6
votes

Please bear with me. I'm pretty new to kafka. I'm working on the project where producers can come up at runtime(not a fixed number) and publish messages. Currently they publish to unique topic (topic.uuid) created at runtime in kafka broker, I have one consumer on the other end which subscribes to topic.* pattern and subscribes to all the topics and does re-balancing as new topics come in.Is it the correct approach?

Now, I'm confused should we have one topic with multiple partitions or multiple topics with one partition each.Technically, it is same.

But, what is the complexity involved in getting new partition (at runtime) and new consumer for every partition (at runtime) to achieve higher throughput as it is mentioned in various blogs that number of partition should have same number of consumer's in a group.

1

1 Answers

16
votes

Topics should be looked at from a functional point of view. You can have multiple topics, each one for a specific family of messages.

For example you can have a topic that parses important messages and another topic for bulk loads/backups with log compaction, to get a finer-grained per-record retention policy.

Partitions are interesting from an technical/architectural point of view.

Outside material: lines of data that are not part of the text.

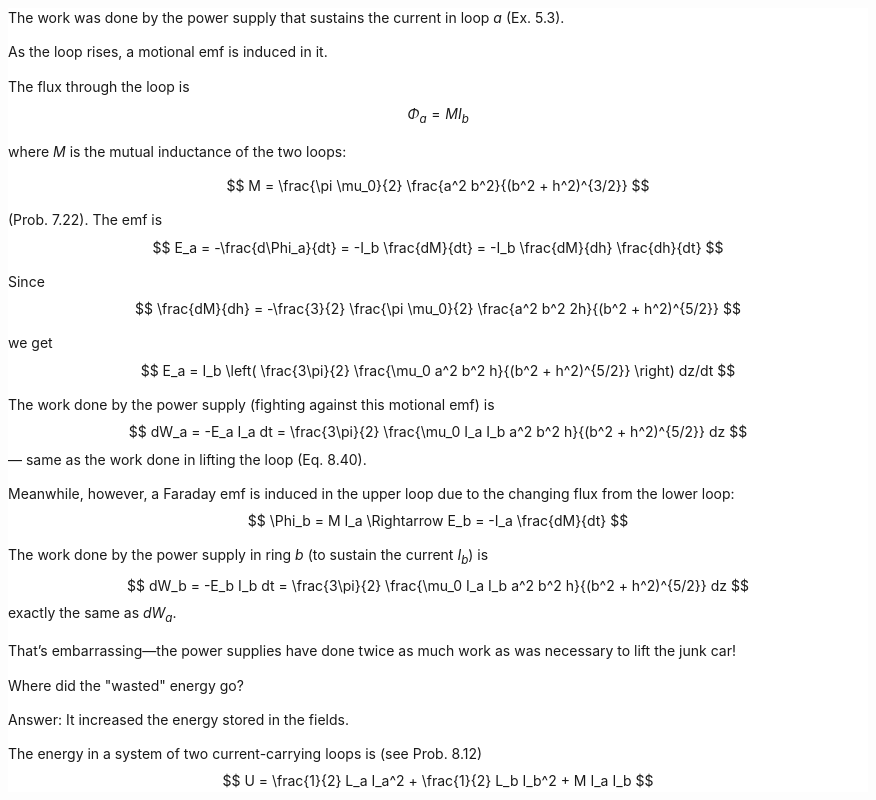 The work was done by the power supply that sustains the current in loop $a$ (Ex. 5.3). 

As the loop rises, a motional emf is induced in it. 

The flux through the loop is  
$$
\Phi_a = M I_b
$$

where $M$ is the mutual inductance of the two loops:  

$$
M = \frac{\pi \mu_0}{2} \frac{a^2 b^2}{(b^2 + h^2)^{3/2}}
$$

(Prob. 7.22). The emf is  
$$
E_a = -\frac{d\Phi_a}{dt} = -I_b \frac{dM}{dt} = -I_b \frac{dM}{dh} \frac{dh}{dt}
$$

Since  
$$
\frac{dM}{dh} = -\frac{3}{2} \frac{\pi \mu_0}{2} \frac{a^2 b^2 2h}{(b^2 + h^2)^{5/2}}
$$

we get  
$$
E_a = I_b \left( \frac{3\pi}{2} \frac{\mu_0 a^2 b^2 h}{(b^2 + h^2)^{5/2}} \right) dz/dt
$$

The work done by the power supply (fighting against this motional emf) is  
$$
dW_a = -E_a I_a dt = \frac{3\pi}{2} \frac{\mu_0 I_a I_b a^2 b^2 h}{(b^2 + h^2)^{5/2}} dz
$$
— same as the work done in lifting the loop (Eq. 8.40).  

Meanwhile, however, a Faraday emf is induced in the upper loop due to the changing flux from the lower loop:  
$$
\Phi_b = M I_a \Rightarrow E_b = -I_a \frac{dM}{dt}
$$

The work done by the power supply in ring $b$ (to sustain the current $I_b$) is  
$$
dW_b = -E_b I_b dt = \frac{3\pi}{2} \frac{\mu_0 I_a I_b a^2 b^2 h}{(b^2 + h^2)^{5/2}} dz
$$
exactly the same as $dW_a$. 

That’s embarrassing—the power supplies have done twice as much work as was necessary to lift the junk car! 

Where did the "wasted" energy go?  

Answer: It increased the energy stored in the fields. 

The energy in a system of two current-carrying loops is (see Prob. 8.12)  
$$
U = \frac{1}{2} L_a I_a^2 + \frac{1}{2} L_b I_b^2 + M I_a I_b
$$

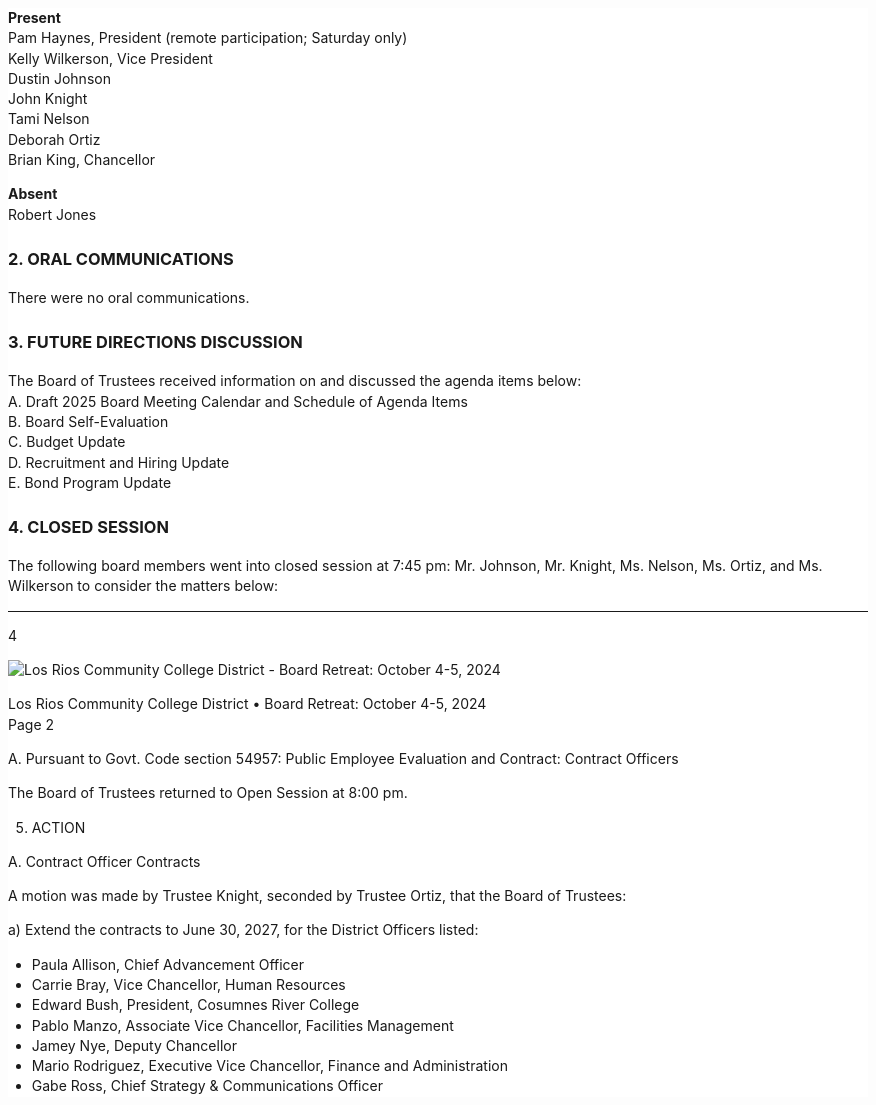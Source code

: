 **Present**  
Pam Haynes, President (remote participation; Saturday only)  
Kelly Wilkerson, Vice President  
Dustin Johnson  
John Knight  
Tami Nelson  
Deborah Ortiz  
Brian King, Chancellor  

**Absent**  
Robert Jones  

### 2. ORAL COMMUNICATIONS
There were no oral communications.

### 3. FUTURE DIRECTIONS DISCUSSION
The Board of Trustees received information on and discussed the agenda items below:  
A. Draft 2025 Board Meeting Calendar and Schedule of Agenda Items  
B. Board Self-Evaluation  
C. Budget Update  
D. Recruitment and Hiring Update  
E. Bond Program Update  

### 4. CLOSED SESSION
The following board members went into closed session at 7:45 pm: Mr. Johnson, Mr. Knight, Ms. Nelson, Ms. Ortiz, and Ms. Wilkerson to consider the matters below:  

---  

4

![Los Rios Community College District - Board Retreat: October 4-5, 2024](https://example.com/image.png)

Los Rios Community College District • Board Retreat: October 4-5, 2024  
Page 2  

A. Pursuant to Govt. Code section 54957: Public Employee Evaluation and Contract: Contract Officers  

The Board of Trustees returned to Open Session at 8:00 pm.  

5. ACTION  

A. Contract Officer Contracts  

A motion was made by Trustee Knight, seconded by Trustee Ortiz, that the Board of Trustees:  

a) Extend the contracts to June 30, 2027, for the District Officers listed:  
- Paula Allison, Chief Advancement Officer  
- Carrie Bray, Vice Chancellor, Human Resources  
- Edward Bush, President, Cosumnes River College  
- Pablo Manzo, Associate Vice Chancellor, Facilities Management  
- Jamey Nye, Deputy Chancellor  
- Mario Rodriguez, Executive Vice Chancellor, Finance and Administration  
- Gabe Ross, Chief Strategy & Communications Officer  
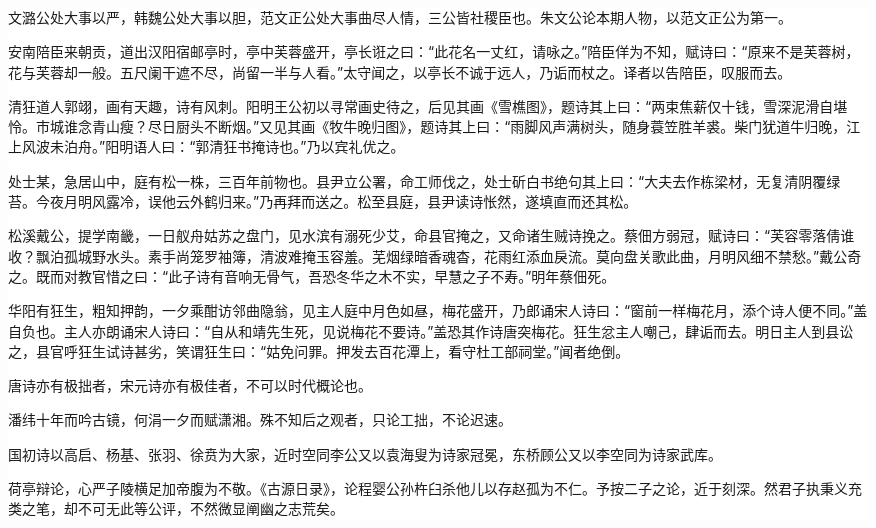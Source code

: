 文潞公处大事以严，韩魏公处大事以胆，范文正公处大事曲尽人情，三公皆社稷臣也。朱文公论本期人物，以范文正公为第一。  

安南陪臣来朝贡，道出汉阳宿邮亭时，亭中芙蓉盛开，亭长诳之曰：“此花名一丈红，请咏之。”陪臣佯为不知，赋诗曰：“原来不是芙蓉树，花与芙蓉却一般。五尺阑干遮不尽，尚留一半与人看。”太守闻之，以亭长不诚于远人，乃诟而杖之。译者以告陪臣，叹服而去。  

清狂道人郭翊，画有天趣，诗有风刺。阳明王公初以寻常画史待之，后见其画《雪樵图》，题诗其上曰：“两束焦薪仅十钱，雪深泥滑自堪怜。市城谁念青山瘦？尽日厨头不断烟。”又见其画《牧牛晚归图》，题诗其上曰：“雨脚风声满树头，随身蓑笠胜羊裘。柴门犹道牛归晚，江上风波未泊舟。”阳明语人曰：“郭清狂书掩诗也。”乃以宾礼优之。  

处士某，急居山中，庭有松一株，三百年前物也。县尹立公署，命工师伐之，处士斫白书绝句其上曰：“大夫去作栋梁材，无复清阴覆绿苔。今夜月明风露冷，误他云外鹤归来。”乃再拜而送之。松至县庭，县尹读诗怅然，遂填直而还其松。  

松溪戴公，提学南畿，一日舣舟姑苏之盘门，见水滨有溺死少艾，命县官掩之，又命诸生贼诗挽之。蔡佃方弱冠，赋诗曰：“芙容零落倩谁收？飘泊孤城野水头。素手尚笼罗袖簿，清波难掩玉容羞。芜烟绿暗香魂杳，花雨红添血戾流。莫向盘关歌此曲，月明风细不禁愁。”戴公奇之。既而对教官惜之曰：“此子诗有音响无骨气，吾恐冬华之木不实，早慧之子不寿。”明年蔡佃死。  

华阳有狂生，粗知押韵，一夕乘酣访邻曲隐翁，见主人庭中月色如昼，梅花盛开，乃郎诵宋人诗曰：“窗前一样梅花月，添个诗人便不同。”盖自负也。主人亦朗诵宋人诗曰：“自从和靖先生死，见说梅花不要诗。”盖恐其作诗唐突梅花。狂生忿主人嘲己，肆诟而去。明日主人到县讼之，县官呼狂生试诗甚劣，笑谓狂生曰：“姑免问罪。押发去百花潭上，看守杜工部祠堂。”闻者绝倒。  

唐诗亦有极拙者，宋元诗亦有极佳者，不可以时代概论也。  

潘纬十年而吟古镜，何涓一夕而赋潇湘。殊不知后之观者，只论工拙，不论迟速。  

国初诗以高启、杨基、张羽、徐贲为大家，近时空同李公又以袁海叟为诗家冠冕，东桥顾公又以李空同为诗家武库。  

荷亭辩论，心严子陵横足加帝腹为不敬。《古源日录》，论程婴公孙杵臼杀他儿以存赵孤为不仁。予按二子之论，近于刻深。然君子执秉义充类之笔，却不可无此等公评，不然微显阐幽之志荒矣。  
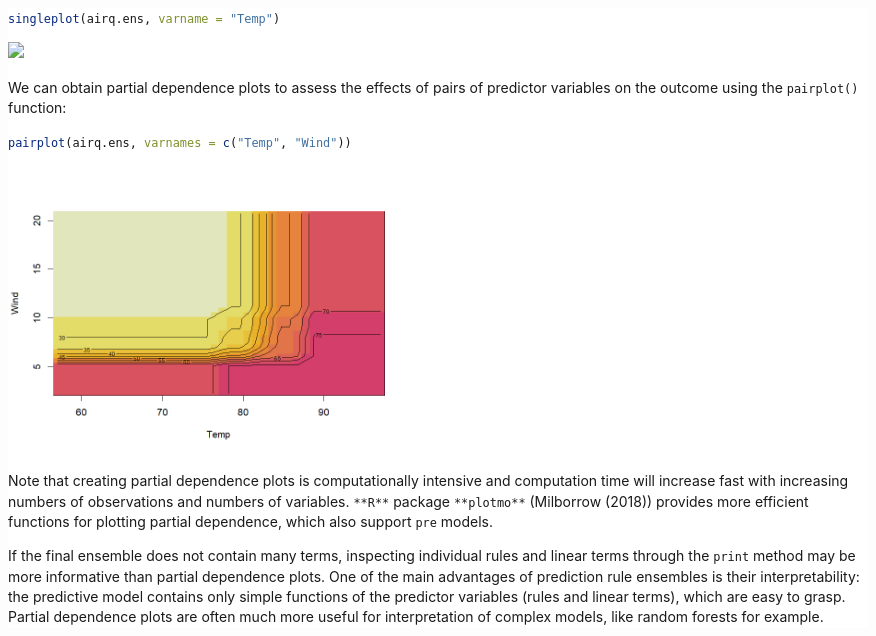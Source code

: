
 ``` r
singleplot(airq.ens, varname = "Temp")
```

<img src="inst/README-figures/README-singleplot-1.png" width="400px" />

We can obtain partial dependence plots to assess the effects of pairs of
predictor variables on the outcome using the `pairplot()` function:

``` r
pairplot(airq.ens, varnames = c("Temp", "Wind"))
```

<img src="inst/README-figures/README-pairplot-1.png" width="400px" />

Note that creating partial dependence plots is computationally intensive
and computation time will increase fast with increasing numbers of
observations and numbers of variables. `**R**` package `**plotmo**`
(Milborrow (2018)) provides more efficient functions for plotting
partial dependence, which also support `pre` models.

If the final ensemble does not contain many terms, inspecting individual
rules and linear terms through the `print` method may be more
informative than partial dependence plots. One of the main advantages of
prediction rule ensembles is their interpretability: the predictive
model contains only simple functions of the predictor variables (rules
and linear terms), which are easy to grasp. Partial dependence plots are
often much more useful for interpretation of complex models, like random
forests for example.
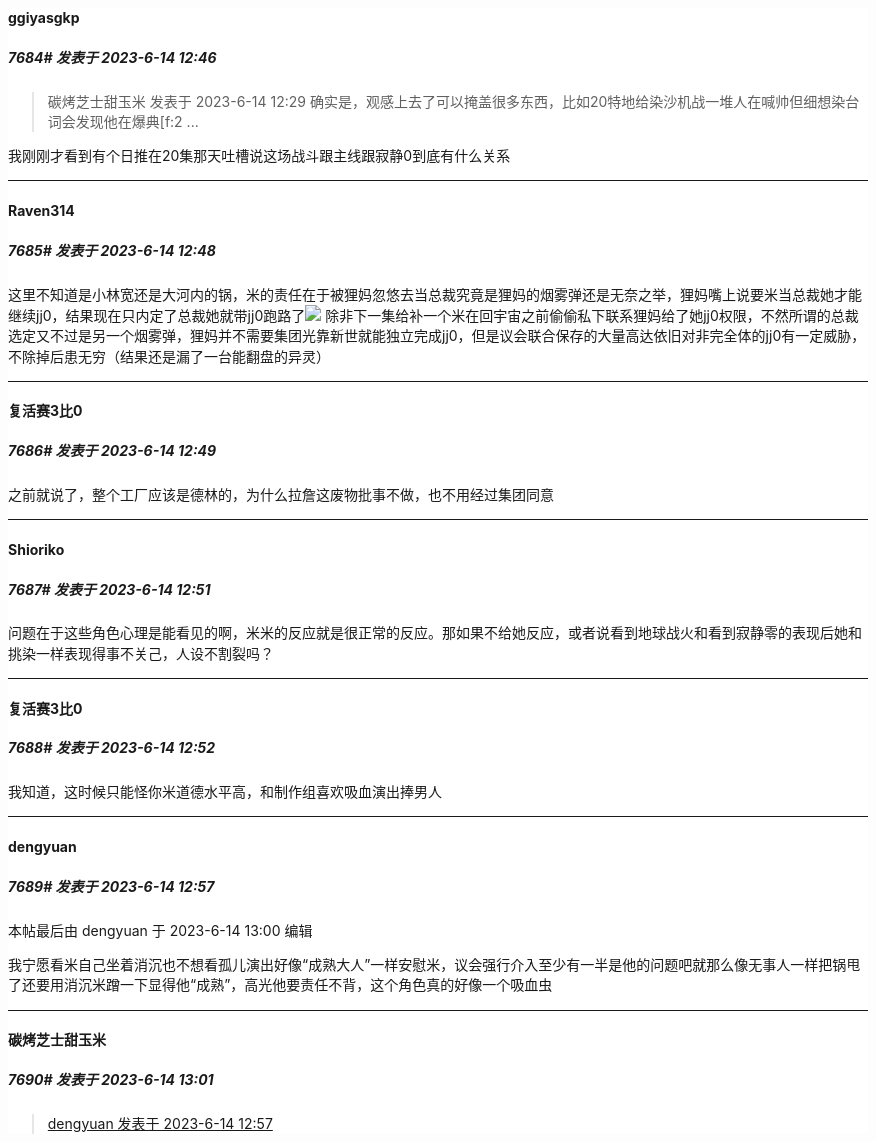 ####  ggiyasgkp  
##### 7684#       发表于 2023-6-14 12:46

<blockquote>碳烤芝士甜玉米 发表于 2023-6-14 12:29
确实是，观感上去了可以掩盖很多东西，比如20特地给染沙机战一堆人在喊帅但细想染台词会发现他在爆典[f:2 ...</blockquote>
我刚刚才看到有个日推在20集那天吐槽说这场战斗跟主线跟寂静0到底有什么关系

*****

####  Raven314  
##### 7685#       发表于 2023-6-14 12:48

这里不知道是小林宽还是大河内的锅，米的责任在于被狸妈忽悠去当总裁究竟是狸妈的烟雾弹还是无奈之举，狸妈嘴上说要米当总裁她才能继续jj0，结果现在只内定了总裁她就带jj0跑路了<img src="https://static.saraba1st.com/image/smiley/face2017/004.gif" referrerpolicy="no-referrer">
除非下一集给补一个米在回宇宙之前偷偷私下联系狸妈给了她jj0权限，不然所谓的总裁选定又不过是另一个烟雾弹，狸妈并不需要集团光靠新世就能独立完成jj0，但是议会联合保存的大量高达依旧对非完全体的jj0有一定威胁，不除掉后患无穷（结果还是漏了一台能翻盘的异灵）

*****

####  复活赛3比0  
##### 7686#       发表于 2023-6-14 12:49

之前就说了，整个工厂应该是德林的，为什么拉詹这废物批事不做，也不用经过集团同意

*****

####  Shioriko  
##### 7687#       发表于 2023-6-14 12:51

问题在于这些角色心理是能看见的啊，米米的反应就是很正常的反应。那如果不给她反应，或者说看到地球战火和看到寂静零的表现后她和挑染一样表现得事不关己，人设不割裂吗？

*****

####  复活赛3比0  
##### 7688#       发表于 2023-6-14 12:52

我知道，这时候只能怪你米道德水平高，和制作组喜欢吸血演出捧男人

*****

####  dengyuan  
##### 7689#       发表于 2023-6-14 12:57

 本帖最后由 dengyuan 于 2023-6-14 13:00 编辑 

我宁愿看米自己坐着消沉也不想看孤儿演出好像“成熟大人”一样安慰米，议会强行介入至少有一半是他的问题吧就那么像无事人一样把锅甩了还要用消沉米蹭一下显得他“成熟”，高光他要责任不背，这个角色真的好像一个吸血虫

*****

####  碳烤芝士甜玉米  
##### 7690#       发表于 2023-6-14 13:01

<blockquote><a href="httphttps://bbs.saraba1st.com/2b/forum.php?mod=redirect&amp;goto=findpost&amp;pid=61280765&amp;ptid=2138751" target="_blank">dengyuan 发表于 2023-6-14 12:57</a>
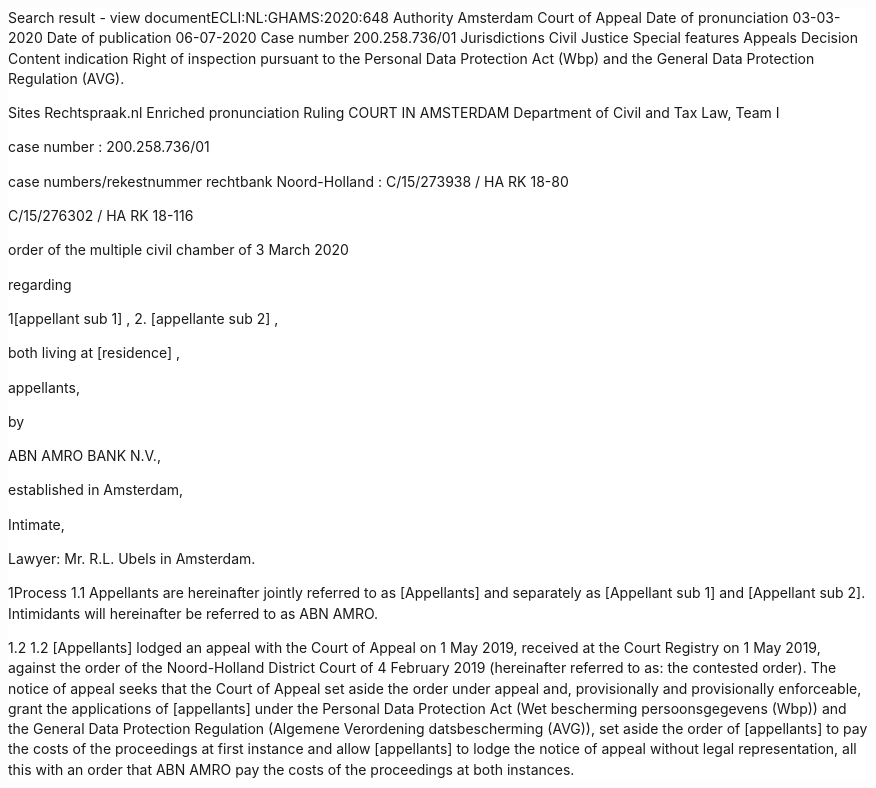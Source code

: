 Search result - view documentECLI:NL:GHAMS:2020:648
Authority
Amsterdam Court of Appeal
Date of pronunciation
03-03-2020
Date of publication
06-07-2020
Case number
200.258.736/01
Jurisdictions
Civil Justice
Special features
Appeals
Decision
Content indication
Right of inspection pursuant to the Personal Data Protection Act (Wbp) and the General Data Protection Regulation (AVG).

Sites
Rechtspraak.nl
Enriched pronunciation
Ruling
COURT IN AMSTERDAM
Department of Civil and Tax Law, Team I

case number : 200.258.736/01

case numbers/rekestnummer rechtbank Noord-Holland : C/15/273938 / HA RK 18-80

C/15/276302 / HA RK 18-116

order of the multiple civil chamber of 3 March 2020

regarding

1\[appellant sub 1\] ,
2. \[appellante sub 2\] ,

both living at \[residence\] ,

appellants,

by

ABN AMRO BANK N.V.,

established in Amsterdam,

Intimate,

Lawyer: Mr. R.L. Ubels in Amsterdam.

1Process
1.1
Appellants are hereinafter jointly referred to as \[Appellants\] and separately as \[Appellant sub 1\] and \[Appellant sub 2\]. Intimidants will hereinafter be referred to as ABN AMRO.

1.2
1.2 \[Appellants\] lodged an appeal with the Court of Appeal on 1 May 2019, received at the Court Registry on 1 May 2019, against the order of the Noord-Holland District Court of 4 February 2019 (hereinafter referred to as: the contested order). The notice of appeal seeks that the Court of Appeal set aside the order under appeal and, provisionally and provisionally enforceable, grant the applications of \[appellants\] under the Personal Data Protection Act (Wet bescherming persoonsgegevens (Wbp)) and the General Data Protection Regulation (Algemene Verordening datsbescherming (AVG)), set aside the order of \[appellants\] to pay the costs of the proceedings at first instance and allow \[appellants\] to lodge the notice of appeal without legal representation, all this with an order that ABN AMRO pay the costs of the proceedings at both instances.
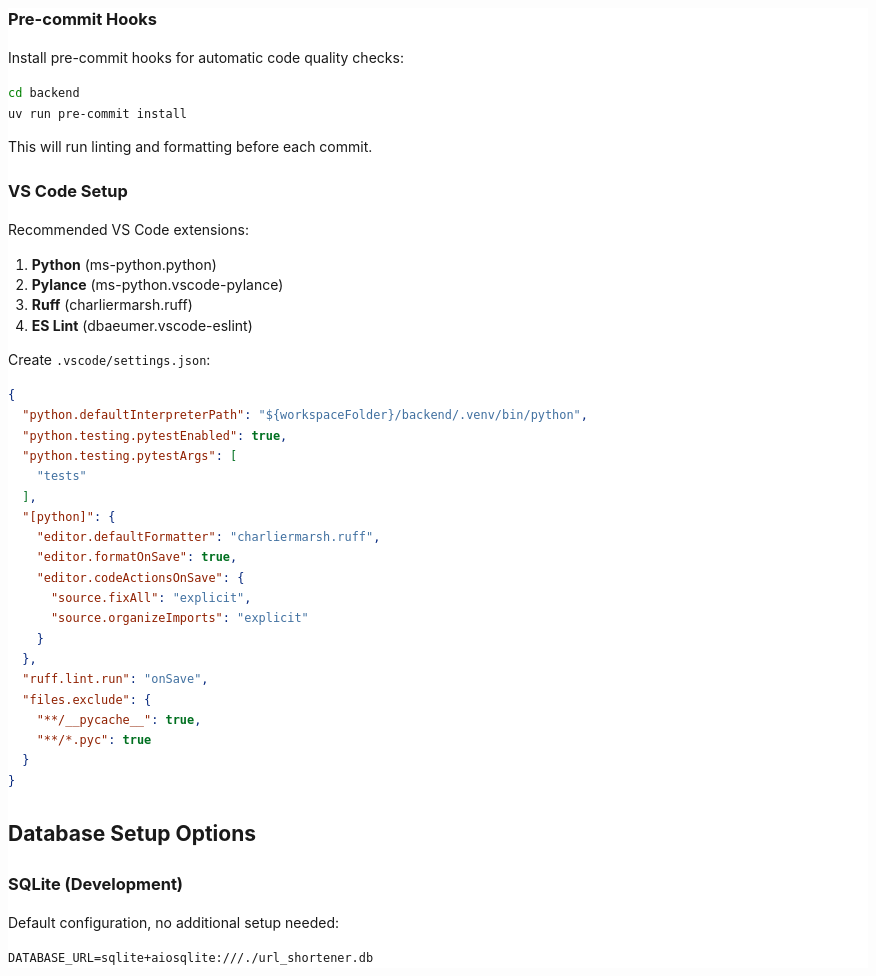 ### Pre-commit Hooks

Install pre-commit hooks for automatic code quality checks:

```bash
cd backend
uv run pre-commit install
```

This will run linting and formatting before each commit.

### VS Code Setup

Recommended VS Code extensions:

1. **Python** (ms-python.python)
2. **Pylance** (ms-python.vscode-pylance)
3. **Ruff** (charliermarsh.ruff)
4. **ES Lint** (dbaeumer.vscode-eslint)

Create `.vscode/settings.json`:

```json
{
  "python.defaultInterpreterPath": "${workspaceFolder}/backend/.venv/bin/python",
  "python.testing.pytestEnabled": true,
  "python.testing.pytestArgs": [
    "tests"
  ],
  "[python]": {
    "editor.defaultFormatter": "charliermarsh.ruff",
    "editor.formatOnSave": true,
    "editor.codeActionsOnSave": {
      "source.fixAll": "explicit",
      "source.organizeImports": "explicit"
    }
  },
  "ruff.lint.run": "onSave",
  "files.exclude": {
    "**/__pycache__": true,
    "**/*.pyc": true
  }
}
```

## Database Setup Options

### SQLite (Development)

Default configuration, no additional setup needed:

```env
DATABASE_URL=sqlite+aiosqlite:///./url_shortener.db
```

Kafka is a distributed system. A topic can have several partitions. When you have multiple Kafka brokers, each broker will get a set of partitions assigned that they are responsible for.

For example if you have a topic with 24 partitions and you spawn 3 Kafka brokers, each one will be responsible for 8 of the partitions. Kafka and Zookeeper will take take care of the load distributions of these partition and redistribute the partitions correctly in case a broker goes down.

Consumers can read from these partitions and will read from the leader broker. If you have multiple consumers in a consumer group, these will distribute the partitions they read from.

For example if you have more consumers in a consumer group than partitions in the topic, some consumers will never get any messages.